Todd Stern, US special envoy for climate change, said Wednesday that the country is pursuing a three-pronged approach to moving along global talks to reduce greenhouse gas emissions, with a particular focus coming on bilateral agreements with China.

     Speaking at the Center for American Progress in Washington, Stern said
that these agreements between the two largest GHG emitters in the world could
cover clean energy arenas such renewable energy, carbon capture and
sequestration, and electric vehicles, among other areas.

     Stern’s comments come as US delegates are in Bonn, Germany through June
12 participating in UN-led climate talks that are set to conclude in December
in Copenhagen with a new treaty for when the Kyoto Protocol expires in 2012.
The US never ratified Kyoto and thus, never agreed to make mandatory GHG cuts.

     "Certainly no deal will be possible if we cannot find a way forward with
China," Stern said, noting that China and other developing countries cannot
cling to their old principles of not agreeing to mandatory GHG cuts since this
attitude will not prove "fundamentally sustainable" in a world where low
carbon economies will replace high carbon economies. "Those who seek to hold
back the tides will lose out in the end," he said.

     "China and other developing countries do not need to take the same
actions we do but they do need to take significant national actions that they
can quantify and are ambitious enough to be consistent with science," he said.
"What China can do is not…stop growing but to grow smarter."

     Following his own advice "to get this damn thing started," Stern said
that he will be leaving June 6 for a visit to China along with John Holdren,
President Barack Obama’s science advisor, and David Sandalow, assistant
secretary for policy and international affairs at the US Department of Energy.

     Stern said he will also be accompanied by officials from the US Treasury
and Environmental Protection Agency although he did not name them
specifically.

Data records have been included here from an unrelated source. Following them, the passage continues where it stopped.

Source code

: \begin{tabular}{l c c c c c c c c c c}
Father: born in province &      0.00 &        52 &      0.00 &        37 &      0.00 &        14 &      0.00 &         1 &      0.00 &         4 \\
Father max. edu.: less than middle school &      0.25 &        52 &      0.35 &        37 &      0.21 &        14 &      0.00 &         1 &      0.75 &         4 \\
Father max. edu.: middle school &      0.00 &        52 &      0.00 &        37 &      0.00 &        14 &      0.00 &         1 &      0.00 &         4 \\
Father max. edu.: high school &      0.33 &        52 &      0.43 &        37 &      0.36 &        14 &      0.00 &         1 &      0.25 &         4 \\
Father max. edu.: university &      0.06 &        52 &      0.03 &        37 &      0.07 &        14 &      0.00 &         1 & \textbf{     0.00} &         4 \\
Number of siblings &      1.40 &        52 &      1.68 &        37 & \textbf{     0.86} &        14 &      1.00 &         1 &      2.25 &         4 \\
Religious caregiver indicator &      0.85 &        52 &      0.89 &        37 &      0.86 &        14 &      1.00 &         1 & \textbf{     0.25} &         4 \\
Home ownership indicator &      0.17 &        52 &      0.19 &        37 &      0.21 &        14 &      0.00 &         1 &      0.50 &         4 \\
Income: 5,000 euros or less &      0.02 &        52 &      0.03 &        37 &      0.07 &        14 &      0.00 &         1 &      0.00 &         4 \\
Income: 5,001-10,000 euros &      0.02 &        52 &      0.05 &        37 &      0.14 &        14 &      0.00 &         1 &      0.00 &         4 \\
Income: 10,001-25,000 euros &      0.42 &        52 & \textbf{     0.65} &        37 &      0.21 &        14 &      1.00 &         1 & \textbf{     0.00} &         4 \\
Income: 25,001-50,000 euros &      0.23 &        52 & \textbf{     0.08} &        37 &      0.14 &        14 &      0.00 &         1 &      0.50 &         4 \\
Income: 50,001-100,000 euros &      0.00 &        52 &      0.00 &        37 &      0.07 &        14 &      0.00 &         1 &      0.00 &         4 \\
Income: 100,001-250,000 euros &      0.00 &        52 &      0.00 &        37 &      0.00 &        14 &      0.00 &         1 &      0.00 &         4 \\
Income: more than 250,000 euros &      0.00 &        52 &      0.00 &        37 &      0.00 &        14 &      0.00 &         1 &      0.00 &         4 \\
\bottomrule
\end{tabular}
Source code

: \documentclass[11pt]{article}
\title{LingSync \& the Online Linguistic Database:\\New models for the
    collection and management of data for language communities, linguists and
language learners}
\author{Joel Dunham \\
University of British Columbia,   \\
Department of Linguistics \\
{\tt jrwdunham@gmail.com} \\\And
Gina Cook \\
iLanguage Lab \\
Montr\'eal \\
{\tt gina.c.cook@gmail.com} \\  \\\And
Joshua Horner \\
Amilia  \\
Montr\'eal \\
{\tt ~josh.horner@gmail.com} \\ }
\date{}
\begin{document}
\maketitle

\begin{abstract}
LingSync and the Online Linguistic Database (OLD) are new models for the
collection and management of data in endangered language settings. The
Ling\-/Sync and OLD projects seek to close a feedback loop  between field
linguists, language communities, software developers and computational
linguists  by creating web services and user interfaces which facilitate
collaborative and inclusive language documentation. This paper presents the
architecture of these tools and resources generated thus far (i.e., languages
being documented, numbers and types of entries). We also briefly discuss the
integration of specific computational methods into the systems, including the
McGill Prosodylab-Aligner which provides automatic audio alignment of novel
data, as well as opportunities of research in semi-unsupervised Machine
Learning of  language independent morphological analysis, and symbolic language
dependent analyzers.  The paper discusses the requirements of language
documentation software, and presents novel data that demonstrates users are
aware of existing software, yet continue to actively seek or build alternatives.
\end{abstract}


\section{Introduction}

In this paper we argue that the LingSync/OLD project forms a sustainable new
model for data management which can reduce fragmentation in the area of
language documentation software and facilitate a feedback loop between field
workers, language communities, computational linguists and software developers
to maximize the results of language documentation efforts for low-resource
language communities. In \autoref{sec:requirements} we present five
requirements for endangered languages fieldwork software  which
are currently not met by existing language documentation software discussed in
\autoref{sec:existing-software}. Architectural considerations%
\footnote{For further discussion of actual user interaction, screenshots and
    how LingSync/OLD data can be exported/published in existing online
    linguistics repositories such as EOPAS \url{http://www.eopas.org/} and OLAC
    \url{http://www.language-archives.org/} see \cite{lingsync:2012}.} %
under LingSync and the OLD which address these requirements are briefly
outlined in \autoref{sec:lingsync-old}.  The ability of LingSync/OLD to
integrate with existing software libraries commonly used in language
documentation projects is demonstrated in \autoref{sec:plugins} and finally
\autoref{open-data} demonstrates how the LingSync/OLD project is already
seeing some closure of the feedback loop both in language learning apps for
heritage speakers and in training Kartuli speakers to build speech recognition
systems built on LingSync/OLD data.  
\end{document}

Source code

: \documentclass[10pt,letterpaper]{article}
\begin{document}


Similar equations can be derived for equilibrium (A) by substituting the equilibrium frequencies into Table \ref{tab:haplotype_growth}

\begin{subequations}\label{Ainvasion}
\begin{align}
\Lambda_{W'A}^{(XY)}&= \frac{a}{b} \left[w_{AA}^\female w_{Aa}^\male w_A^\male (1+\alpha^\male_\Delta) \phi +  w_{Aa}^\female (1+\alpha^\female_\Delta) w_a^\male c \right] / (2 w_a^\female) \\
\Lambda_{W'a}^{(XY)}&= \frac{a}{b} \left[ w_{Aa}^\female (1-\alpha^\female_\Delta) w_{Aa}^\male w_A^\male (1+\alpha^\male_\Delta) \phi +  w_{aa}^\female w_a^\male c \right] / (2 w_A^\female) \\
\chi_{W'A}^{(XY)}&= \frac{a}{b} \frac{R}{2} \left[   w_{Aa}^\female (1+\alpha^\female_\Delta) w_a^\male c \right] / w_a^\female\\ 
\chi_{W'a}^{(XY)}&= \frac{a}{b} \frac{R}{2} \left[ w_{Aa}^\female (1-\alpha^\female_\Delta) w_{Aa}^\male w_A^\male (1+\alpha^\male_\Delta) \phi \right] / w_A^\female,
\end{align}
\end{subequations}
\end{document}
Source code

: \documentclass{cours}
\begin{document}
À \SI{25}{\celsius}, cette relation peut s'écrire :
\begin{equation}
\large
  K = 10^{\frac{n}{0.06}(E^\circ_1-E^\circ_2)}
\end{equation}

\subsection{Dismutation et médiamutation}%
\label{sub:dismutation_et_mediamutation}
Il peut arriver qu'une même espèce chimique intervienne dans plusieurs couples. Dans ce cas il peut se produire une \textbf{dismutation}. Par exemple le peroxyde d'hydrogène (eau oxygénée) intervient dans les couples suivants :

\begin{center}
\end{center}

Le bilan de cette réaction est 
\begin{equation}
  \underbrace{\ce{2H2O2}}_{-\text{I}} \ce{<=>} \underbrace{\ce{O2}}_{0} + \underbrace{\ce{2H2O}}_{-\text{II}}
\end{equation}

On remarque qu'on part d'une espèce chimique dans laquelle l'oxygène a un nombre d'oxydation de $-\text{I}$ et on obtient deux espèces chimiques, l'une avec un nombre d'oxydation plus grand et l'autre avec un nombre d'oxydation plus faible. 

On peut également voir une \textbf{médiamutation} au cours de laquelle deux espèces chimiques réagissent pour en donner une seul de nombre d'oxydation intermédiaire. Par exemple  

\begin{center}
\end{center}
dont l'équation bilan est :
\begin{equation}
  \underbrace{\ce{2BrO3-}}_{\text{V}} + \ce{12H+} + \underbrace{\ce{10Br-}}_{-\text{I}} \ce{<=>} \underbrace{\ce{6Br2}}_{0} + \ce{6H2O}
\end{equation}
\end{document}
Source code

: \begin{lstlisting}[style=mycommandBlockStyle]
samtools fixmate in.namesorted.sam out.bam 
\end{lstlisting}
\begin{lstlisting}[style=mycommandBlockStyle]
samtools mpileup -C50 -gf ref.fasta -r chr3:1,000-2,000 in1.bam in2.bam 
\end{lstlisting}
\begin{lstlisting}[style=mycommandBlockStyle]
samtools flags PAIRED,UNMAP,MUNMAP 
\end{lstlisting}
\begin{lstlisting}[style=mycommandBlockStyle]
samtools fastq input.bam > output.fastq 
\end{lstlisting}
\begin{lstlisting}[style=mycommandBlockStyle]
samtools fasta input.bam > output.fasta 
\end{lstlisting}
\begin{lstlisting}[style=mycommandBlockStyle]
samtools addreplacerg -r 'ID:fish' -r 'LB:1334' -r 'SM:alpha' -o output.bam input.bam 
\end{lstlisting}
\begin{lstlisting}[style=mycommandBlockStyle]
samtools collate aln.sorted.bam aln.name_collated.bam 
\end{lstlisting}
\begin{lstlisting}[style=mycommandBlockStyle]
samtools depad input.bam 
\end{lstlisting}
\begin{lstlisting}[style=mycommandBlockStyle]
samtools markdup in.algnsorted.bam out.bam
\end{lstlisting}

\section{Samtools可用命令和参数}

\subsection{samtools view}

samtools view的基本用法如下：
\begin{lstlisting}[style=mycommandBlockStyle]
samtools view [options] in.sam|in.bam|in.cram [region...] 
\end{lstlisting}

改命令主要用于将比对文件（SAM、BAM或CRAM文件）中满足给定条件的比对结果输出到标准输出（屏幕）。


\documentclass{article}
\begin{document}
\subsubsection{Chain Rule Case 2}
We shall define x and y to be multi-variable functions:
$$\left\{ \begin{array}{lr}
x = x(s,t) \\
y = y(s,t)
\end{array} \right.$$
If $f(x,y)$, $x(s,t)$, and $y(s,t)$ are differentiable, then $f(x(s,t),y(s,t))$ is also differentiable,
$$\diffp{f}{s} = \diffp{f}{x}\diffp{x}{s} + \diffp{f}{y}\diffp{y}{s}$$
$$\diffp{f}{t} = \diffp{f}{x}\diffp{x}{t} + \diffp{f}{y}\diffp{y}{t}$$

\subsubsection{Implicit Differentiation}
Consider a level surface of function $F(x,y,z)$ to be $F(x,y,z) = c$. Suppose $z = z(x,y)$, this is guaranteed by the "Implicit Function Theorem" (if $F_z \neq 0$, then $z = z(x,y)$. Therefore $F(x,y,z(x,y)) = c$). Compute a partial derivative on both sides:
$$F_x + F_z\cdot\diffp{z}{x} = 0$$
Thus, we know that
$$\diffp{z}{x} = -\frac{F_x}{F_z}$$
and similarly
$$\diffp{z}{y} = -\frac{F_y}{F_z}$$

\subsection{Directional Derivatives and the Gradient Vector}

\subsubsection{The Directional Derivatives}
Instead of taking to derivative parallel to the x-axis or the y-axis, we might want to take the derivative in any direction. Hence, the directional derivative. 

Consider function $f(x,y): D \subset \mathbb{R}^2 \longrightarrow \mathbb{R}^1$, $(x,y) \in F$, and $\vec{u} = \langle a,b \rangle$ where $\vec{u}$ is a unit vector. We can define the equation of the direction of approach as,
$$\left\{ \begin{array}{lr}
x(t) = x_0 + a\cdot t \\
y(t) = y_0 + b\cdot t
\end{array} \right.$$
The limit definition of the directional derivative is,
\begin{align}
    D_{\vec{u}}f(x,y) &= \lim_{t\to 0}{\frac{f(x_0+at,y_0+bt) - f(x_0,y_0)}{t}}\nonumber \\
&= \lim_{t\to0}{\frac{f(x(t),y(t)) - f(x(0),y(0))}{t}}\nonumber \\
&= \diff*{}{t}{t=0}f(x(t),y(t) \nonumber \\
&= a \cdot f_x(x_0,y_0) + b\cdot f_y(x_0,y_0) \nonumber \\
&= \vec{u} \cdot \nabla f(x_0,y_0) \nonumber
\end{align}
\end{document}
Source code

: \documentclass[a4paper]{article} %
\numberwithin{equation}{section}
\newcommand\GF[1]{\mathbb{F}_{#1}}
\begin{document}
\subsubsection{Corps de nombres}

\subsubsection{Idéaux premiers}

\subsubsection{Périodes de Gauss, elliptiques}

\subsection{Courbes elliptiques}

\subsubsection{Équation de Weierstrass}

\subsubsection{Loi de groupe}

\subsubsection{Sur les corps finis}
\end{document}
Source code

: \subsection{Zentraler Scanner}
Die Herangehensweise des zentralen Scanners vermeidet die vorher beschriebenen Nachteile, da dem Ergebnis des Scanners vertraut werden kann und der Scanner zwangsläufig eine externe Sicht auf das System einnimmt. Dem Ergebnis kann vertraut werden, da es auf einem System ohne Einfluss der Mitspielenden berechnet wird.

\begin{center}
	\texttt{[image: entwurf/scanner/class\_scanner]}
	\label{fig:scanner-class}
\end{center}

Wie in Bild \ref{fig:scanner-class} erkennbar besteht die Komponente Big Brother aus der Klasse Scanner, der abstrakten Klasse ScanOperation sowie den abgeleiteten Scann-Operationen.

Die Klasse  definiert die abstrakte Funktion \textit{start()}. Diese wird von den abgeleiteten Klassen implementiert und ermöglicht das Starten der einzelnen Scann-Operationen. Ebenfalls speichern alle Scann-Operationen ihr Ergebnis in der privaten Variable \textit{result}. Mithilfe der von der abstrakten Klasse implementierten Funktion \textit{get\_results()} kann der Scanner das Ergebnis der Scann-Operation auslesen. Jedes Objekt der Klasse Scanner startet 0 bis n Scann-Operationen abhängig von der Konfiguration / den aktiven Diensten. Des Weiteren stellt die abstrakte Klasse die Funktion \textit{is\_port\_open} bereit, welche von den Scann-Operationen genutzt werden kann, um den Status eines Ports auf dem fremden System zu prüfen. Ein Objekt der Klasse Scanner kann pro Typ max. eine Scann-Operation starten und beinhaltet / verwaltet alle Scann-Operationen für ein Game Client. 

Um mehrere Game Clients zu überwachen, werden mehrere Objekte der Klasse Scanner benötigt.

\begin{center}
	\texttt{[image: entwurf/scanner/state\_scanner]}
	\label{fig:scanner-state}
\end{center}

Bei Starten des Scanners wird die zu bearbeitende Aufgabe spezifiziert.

The Department of State would not provide any more details about
Stern’s trip.

     Stern said he does not expect to have a "big deliverable" from the trip,
but it would be "one piece of an extended set of interactions."

     Besides bilateral agreements with China and the Kyoto talks, Stern said
that talks within the Major Economies Forum context are also important. The 17
major economies participating in the forum are: Australia, Brazil, Canada,
China, the EU, France, Germany, India, Indonesia, Italy, Japan, Korea, Mexico,
Russia, South Africa, the UK, and the US.

     The next meeting will be in July in La Maddalena, Italy where the US will
engage again with China as well as other developing countries with high
emissions such as India, he said. "These meetings can’t pull a rabbit out of a
hat but they allow for candid dialog," he said.